• WORK TASK: Your task is to copy every line of the entries that holds the word "with".

(Beginning of DATA FOR THE TASK)

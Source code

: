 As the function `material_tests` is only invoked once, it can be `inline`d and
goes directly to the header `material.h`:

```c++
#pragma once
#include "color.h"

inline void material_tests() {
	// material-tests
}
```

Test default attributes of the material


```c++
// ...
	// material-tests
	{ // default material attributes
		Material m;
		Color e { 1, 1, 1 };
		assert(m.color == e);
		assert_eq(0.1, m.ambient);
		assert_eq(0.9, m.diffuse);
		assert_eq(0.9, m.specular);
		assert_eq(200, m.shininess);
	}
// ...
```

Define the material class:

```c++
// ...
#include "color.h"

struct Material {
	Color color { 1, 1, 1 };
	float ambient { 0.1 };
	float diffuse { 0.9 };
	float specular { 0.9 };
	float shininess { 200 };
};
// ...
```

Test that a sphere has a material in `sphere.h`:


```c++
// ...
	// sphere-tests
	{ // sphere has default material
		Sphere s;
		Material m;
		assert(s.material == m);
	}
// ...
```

(End of DATA FOR THE TASK)
(Beginning of DATA FOR THE TASK)

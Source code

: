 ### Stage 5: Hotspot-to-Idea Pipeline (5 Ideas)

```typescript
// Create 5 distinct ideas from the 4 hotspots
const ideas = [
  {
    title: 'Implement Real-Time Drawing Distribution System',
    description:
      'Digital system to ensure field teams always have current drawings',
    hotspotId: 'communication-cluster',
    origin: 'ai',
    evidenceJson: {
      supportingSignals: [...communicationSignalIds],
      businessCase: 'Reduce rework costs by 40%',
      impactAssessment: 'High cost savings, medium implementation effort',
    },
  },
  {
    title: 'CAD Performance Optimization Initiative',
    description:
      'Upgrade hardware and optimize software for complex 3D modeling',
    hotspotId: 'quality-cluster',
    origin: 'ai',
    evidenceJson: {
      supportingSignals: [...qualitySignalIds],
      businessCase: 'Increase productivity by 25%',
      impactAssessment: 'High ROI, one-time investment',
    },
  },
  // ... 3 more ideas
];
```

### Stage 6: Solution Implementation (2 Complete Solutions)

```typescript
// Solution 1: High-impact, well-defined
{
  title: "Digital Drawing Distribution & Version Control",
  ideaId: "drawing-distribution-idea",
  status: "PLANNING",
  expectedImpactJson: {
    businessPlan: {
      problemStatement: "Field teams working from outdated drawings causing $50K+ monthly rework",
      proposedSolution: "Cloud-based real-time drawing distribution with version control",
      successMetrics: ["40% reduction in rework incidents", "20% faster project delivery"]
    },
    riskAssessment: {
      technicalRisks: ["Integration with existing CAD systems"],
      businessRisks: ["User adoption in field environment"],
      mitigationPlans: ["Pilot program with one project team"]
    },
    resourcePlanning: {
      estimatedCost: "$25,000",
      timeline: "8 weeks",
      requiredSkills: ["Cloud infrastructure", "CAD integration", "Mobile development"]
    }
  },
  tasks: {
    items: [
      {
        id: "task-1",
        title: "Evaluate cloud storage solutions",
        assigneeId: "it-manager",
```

(End of DATA FOR THE TASK)

• RESPONSE BELOW:
      proposedSolution: "Cloud-based real-time drawing distribution with version control",
      technicalRisks: ["Integration with existing CAD systems"],
      mitigationPlans: ["Pilot program with one project team"]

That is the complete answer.